Cryptocurrency bridges remain a major target for hackers as another misses out on important funds.
In the late afternoon of December 31, 2023, a threat actor allegedly exploited a vulnerability in the Orbit Chain platform to steal a total of $86 million.
The funds were siphoned off “almost instantly,” and the hackers stole several cryptocurrencies, including Ether, Dai, Tether, and USD Coin.
A bug in the system?
The investigation is currently ongoing and there are many unknowns, but media outlets say the most likely culprit is Lazarus.

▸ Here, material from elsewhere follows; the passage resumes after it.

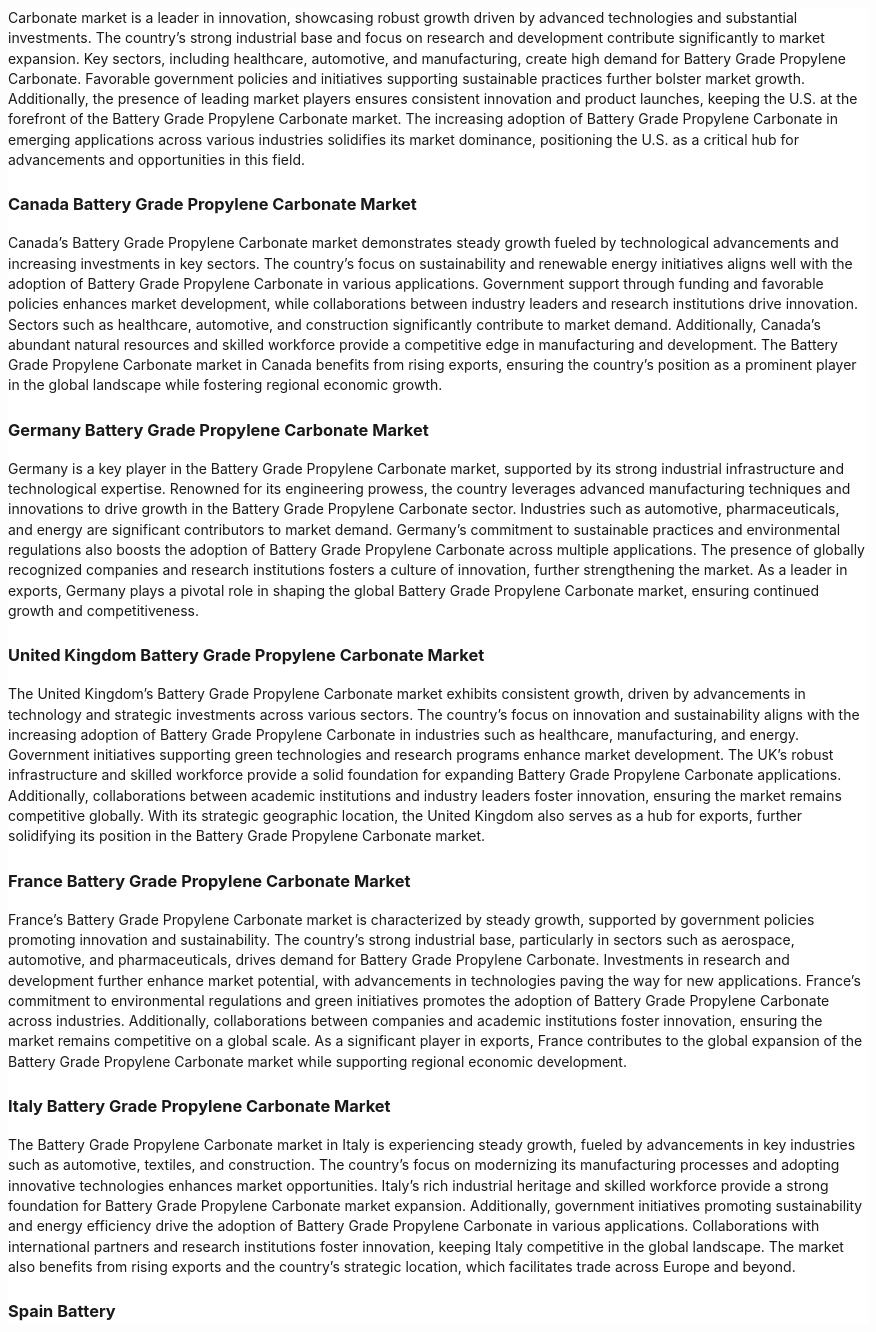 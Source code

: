 Carbonate market is a leader in innovation, showcasing robust growth driven by advanced technologies and substantial investments. The country&rsquo;s strong industrial base and focus on research and development contribute significantly to market expansion. Key sectors, including healthcare, automotive, and manufacturing, create high demand for Battery Grade Propylene Carbonate. Favorable government policies and initiatives supporting sustainable practices further bolster market growth. Additionally, the presence of leading market players ensures consistent innovation and product launches, keeping the U.S. at the forefront of the Battery Grade Propylene Carbonate market. The increasing adoption of Battery Grade Propylene Carbonate in emerging applications across various industries solidifies its market dominance, positioning the U.S. as a critical hub for advancements and opportunities in this field.</p><h3>Canada Battery Grade Propylene Carbonate Market</h3><p>Canada&rsquo;s Battery Grade Propylene Carbonate market demonstrates steady growth fueled by technological advancements and increasing investments in key sectors. The country&rsquo;s focus on sustainability and renewable energy initiatives aligns well with the adoption of Battery Grade Propylene Carbonate in various applications. Government support through funding and favorable policies enhances market development, while collaborations between industry leaders and research institutions drive innovation. Sectors such as healthcare, automotive, and construction significantly contribute to market demand. Additionally, Canada&rsquo;s abundant natural resources and skilled workforce provide a competitive edge in manufacturing and development. The Battery Grade Propylene Carbonate market in Canada benefits from rising exports, ensuring the country&rsquo;s position as a prominent player in the global landscape while fostering regional economic growth.</p><h3>Germany Battery Grade Propylene Carbonate Market</h3><p>Germany is a key player in the Battery Grade Propylene Carbonate market, supported by its strong industrial infrastructure and technological expertise. Renowned for its engineering prowess, the country leverages advanced manufacturing techniques and innovations to drive growth in the Battery Grade Propylene Carbonate sector. Industries such as automotive, pharmaceuticals, and energy are significant contributors to market demand. Germany&rsquo;s commitment to sustainable practices and environmental regulations also boosts the adoption of Battery Grade Propylene Carbonate across multiple applications. The presence of globally recognized companies and research institutions fosters a culture of innovation, further strengthening the market. As a leader in exports, Germany plays a pivotal role in shaping the global Battery Grade Propylene Carbonate market, ensuring continued growth and competitiveness.</p><h3>United Kingdom Battery Grade Propylene Carbonate Market</h3><p>The United Kingdom&rsquo;s Battery Grade Propylene Carbonate market exhibits consistent growth, driven by advancements in technology and strategic investments across various sectors. The country&rsquo;s focus on innovation and sustainability aligns with the increasing adoption of Battery Grade Propylene Carbonate in industries such as healthcare, manufacturing, and energy. Government initiatives supporting green technologies and research programs enhance market development. The UK&rsquo;s robust infrastructure and skilled workforce provide a solid foundation for expanding Battery Grade Propylene Carbonate applications. Additionally, collaborations between academic institutions and industry leaders foster innovation, ensuring the market remains competitive globally. With its strategic geographic location, the United Kingdom also serves as a hub for exports, further solidifying its position in the Battery Grade Propylene Carbonate market.</p><h3>France Battery Grade Propylene Carbonate Market</h3><p>France&rsquo;s Battery Grade Propylene Carbonate market is characterized by steady growth, supported by government policies promoting innovation and sustainability. The country&rsquo;s strong industrial base, particularly in sectors such as aerospace, automotive, and pharmaceuticals, drives demand for Battery Grade Propylene Carbonate. Investments in research and development further enhance market potential, with advancements in technologies paving the way for new applications. France&rsquo;s commitment to environmental regulations and green initiatives promotes the adoption of Battery Grade Propylene Carbonate across industries. Additionally, collaborations between companies and academic institutions foster innovation, ensuring the market remains competitive on a global scale. As a significant player in exports, France contributes to the global expansion of the Battery Grade Propylene Carbonate market while supporting regional economic development.</p><h3>Italy Battery Grade Propylene Carbonate Market</h3><p>The Battery Grade Propylene Carbonate market in Italy is experiencing steady growth, fueled by advancements in key industries such as automotive, textiles, and construction. The country&rsquo;s focus on modernizing its manufacturing processes and adopting innovative technologies enhances market opportunities. Italy&rsquo;s rich industrial heritage and skilled workforce provide a strong foundation for Battery Grade Propylene Carbonate market expansion. Additionally, government initiatives promoting sustainability and energy efficiency drive the adoption of Battery Grade Propylene Carbonate in various applications. Collaborations with international partners and research institutions foster innovation, keeping Italy competitive in the global landscape. The market also benefits from rising exports and the country&rsquo;s strategic location, which facilitates trade across Europe and beyond.</p><h3>Spain Battery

Lazarus is an infamous North Korean state-sponsored threat actor that has been targeting cryptocurrency bridges and businesses for years. In fact, BleepingComputer recalls that it was Lazarus who previously breached Belt Finance and KlaySwap, both of which are part of the Ozys project along with, you guessed it, the Orbit chain.
It’s still unclear exactly how the hackers managed to breach the bridge, but it’s likely that the project was flawed. It was later discovered that many of the bridges that have been hacked over the years were imperfect.
Meanwhile, Orbit Chain said it is cooperating with local authorities (Korean National Police Agency) as well as the Korea Internet and Security Agency (KISA), which apparently specializes in threats from North Korea. The idea is to try to identify where the chips ended up and freeze them.
“The Orbit Chain team has developed an investigation and cause analysis support system with the Korean National Police Agency and KISA (Korea Internet and Security Agency), enabling a more proactive and comprehensive investigation approach “, announced the project in an X publication. “In addition, we are also discussing close cooperation with domestic and foreign law enforcement agencies.”
To make matters even worse, other hackers began taking advantage of victims, using verified X accounts to promote phishing sites. These sites pose as refund portals, tricking people into connecting their wallets only to empty them as well.